_What this task involves_: Search the records below for the line containing "S(\theta) &= 1[\theta_b". Output that line and all later lines exactly; output nothing else.

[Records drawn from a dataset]

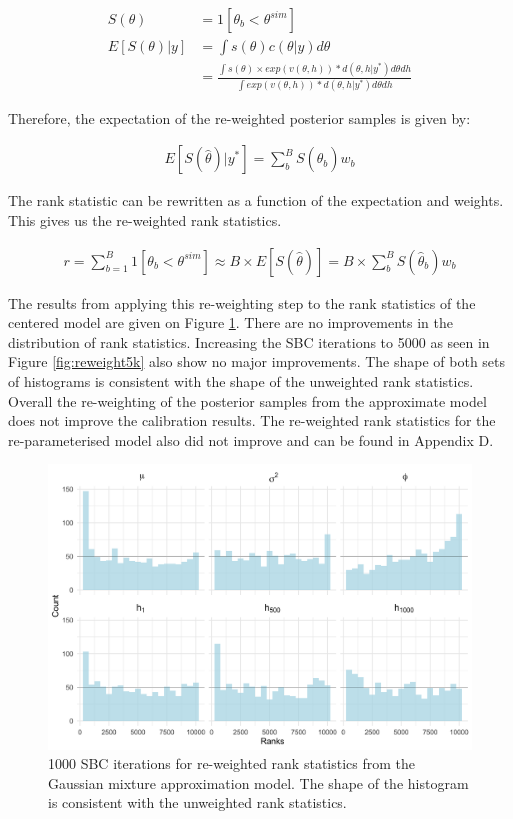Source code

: \documentclass[12pt, a4paper]{article}
\begin{document}
    $$
    \begin{aligned}
    S(\theta) &= 1[\theta_b < \theta^{sim}] \\
    E[S(\theta) | y] &= \int s(\theta) c(\theta | y) d\theta\\ 
    &= \frac{\int s(\theta)\times exp(v(\theta, h)) * d(\theta, h | y^{\ast})d\theta d h}{\int exp(v(\theta, h)) * d(\theta, h | y^{\ast})d\theta d h} 
    \end{aligned}
    $$

    Therefore, the expectation of the re-weighted posterior samples is given by:

    $$
    \begin{aligned}
    E[S(\hat{\theta}) | y^{\ast}] = \sum_b^B S(\hat{\theta}_b)w_b
    \end{aligned}
    $$

    The rank statistic can be rewritten as a function of the expectation and weights. This gives us the re-weighted rank statistics.

    $$
    \begin{aligned}
    r = \sum_{b=1}^{B}1[\theta_{b} < \theta^{sim}] \approx  B\times E[S(\hat{\theta})] = B\times \sum_b^B S(\hat{\theta}_b)w_b
    \end{aligned}
    $$

    The results from applying this re-weighting step to the rank statistics of the centered model are given on Figure \ref{fig:reweight1k}. There are no improvements in the distribution of rank statistics. Increasing the SBC iterations to 5000 as seen in Figure \ref{fig:reweight5k} also show no major improvements. The shape of both sets of histograms is consistent with the shape of the unweighted rank statistics. Overall the re-weighting of the posterior samples from the approximate model does not improve the calibration results. The re-weighted rank statistics for the re-parameterised model also did not improve and can be found in Appendix D.

    \begin{figure}[H]
        \centering
        \includegraphics[scale=0.1]{results/weighted_ksc_cp_1k.png}
        \caption{1000 SBC iterations for re-weighted rank statistics from the Gaussian mixture approximation model. The shape of the histogram is consistent with the unweighted rank statistics.}
        \label{fig:reweight1k}
    \end{figure}
\end{document}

_Output of the task_:
    S(\theta) &= 1[\theta_b < \theta^{sim}] \\
    E[S(\theta) | y] &= \int s(\theta) c(\theta | y) d\theta\\ 
    &= \frac{\int s(\theta)\times exp(v(\theta, h)) * d(\theta, h | y^{\ast})d\theta d h}{\int exp(v(\theta, h)) * d(\theta, h | y^{\ast})d\theta d h} 
    \end{aligned}
    $$

    Therefore, the expectation of the re-weighted posterior samples is given by:

    $$
    \begin{aligned}
    E[S(\hat{\theta}) | y^{\ast}] = \sum_b^B S(\hat{\theta}_b)w_b
    \end{aligned}
    $$

    The rank statistic can be rewritten as a function of the expectation and weights. This gives us the re-weighted rank statistics.

    $$
    \begin{aligned}
    r = \sum_{b=1}^{B}1[\theta_{b} < \theta^{sim}] \approx  B\times E[S(\hat{\theta})] = B\times \sum_b^B S(\hat{\theta}_b)w_b
    \end{aligned}
    $$

    The results from applying this re-weighting step to the rank statistics of the centered model are given on Figure \ref{fig:reweight1k}. There are no improvements in the distribution of rank statistics. Increasing the SBC iterations to 5000 as seen in Figure \ref{fig:reweight5k} also show no major improvements. The shape of both sets of histograms is consistent with the shape of the unweighted rank statistics. Overall the re-weighting of the posterior samples from the approximate model does not improve the calibration results. The re-weighted rank statistics for the re-parameterised model also did not improve and can be found in Appendix D.

    \begin{figure}[H]
        \centering
        \includegraphics[scale=0.1]{results/weighted_ksc_cp_1k.png}
        \caption{1000 SBC iterations for re-weighted rank statistics from the Gaussian mixture approximation model. The shape of the histogram is consistent with the unweighted rank statistics.}
        \label{fig:reweight1k}
    \end{figure}
\end{document}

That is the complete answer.